Yerli stared at Hopper. "You're forgetting, Frank. There was one government who wanted no part of us."

Hopper nodded grimly. "You're right. I overlooked President Tahir of Mali. He was very reluctant to allow us inside his borders."

"More likely General Kazim," said Yerli. "Tahir is a puppet head of state. Zateb Kazim is the true power behind the Malian government."

"What's he got against harmless biologists trying to save lives?" asked Eva.

Yerli turned up his palms. "We may never know."

"It does seem a timely coincidence," said Hopper softly, "that people, especially Europeans, have been vanishing with some regularity in the great emptiness of northern Mali during the past year."

"Like the tourist safari that's making the headlines," said Eva.

"Their whereabouts and fate are still a mystery," added Yerli quietly.

"I can't believe there's a connection between that tragedy and Eva's attack," said Hopper.

"But if we assume that General Kazim is the villain in Eva's case, it would stand to reason his spies ferreted out the yet that she was a member of the Malian biological studies gram. With that knowledge in hand, he ordered her assassination as a warning for the rest of us to stay clear of his camel park."

Eva laughed. "With your fertile imagination, Ismail, you'd make a great Hollywood screenwriter."

Yerli's thick eyebrows pinched together. "I think we should play safe and keep the Mali team in Cairo until this matter can be fully investigated and resolved."

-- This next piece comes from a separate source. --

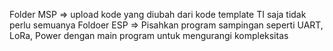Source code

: Folder MSP => upload kode yang diubah dari kode template TI saja tidak perlu semuanya
Foldoer ESP => Pisahkan program sampingan seperti UART, LoRa, Power dengan main program untuk mengurangi kompleksitas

"You're overreacting," Hopper said to Yerli. "How do you vote, Eva? Cancel the mission or go?"

"I'll risk it," said Eva. "But I can't speak for the other team members."

Hopper stared at the floor, nodding his head. "Then we'll ask for volunteers. I won't cancel the Mali mission, not with hundreds, maybe thousands, of people dying out there from something nobody can explain. I'll lead the team myself."

"No, Frank!" snapped Eva. "What if the worst happens? You're too valuable to lose."

"It's our duty to report this affair to the police before you run off half-cocked," Yerli persisted.

"Get serious, Ismail," said Hopper impatiently. "Go to the local police and they're liable to-hold us up and delay the entire mission. We could be bound in red tape for a month. I'll not walk into the clutches of Middle East bureaucracy."

"My contacts can cut the red tape," pleaded Yerli.

"No," Hopper said adamantly. "I want all teams on board our chartered aircraft and in the air toward their designated locations as scheduled."

"Then we're on for tomorrow morning," said Eva.

Hopper nodded. "No hang-ups, no rainchecks. We're going to put our show on the road first thing in the morning."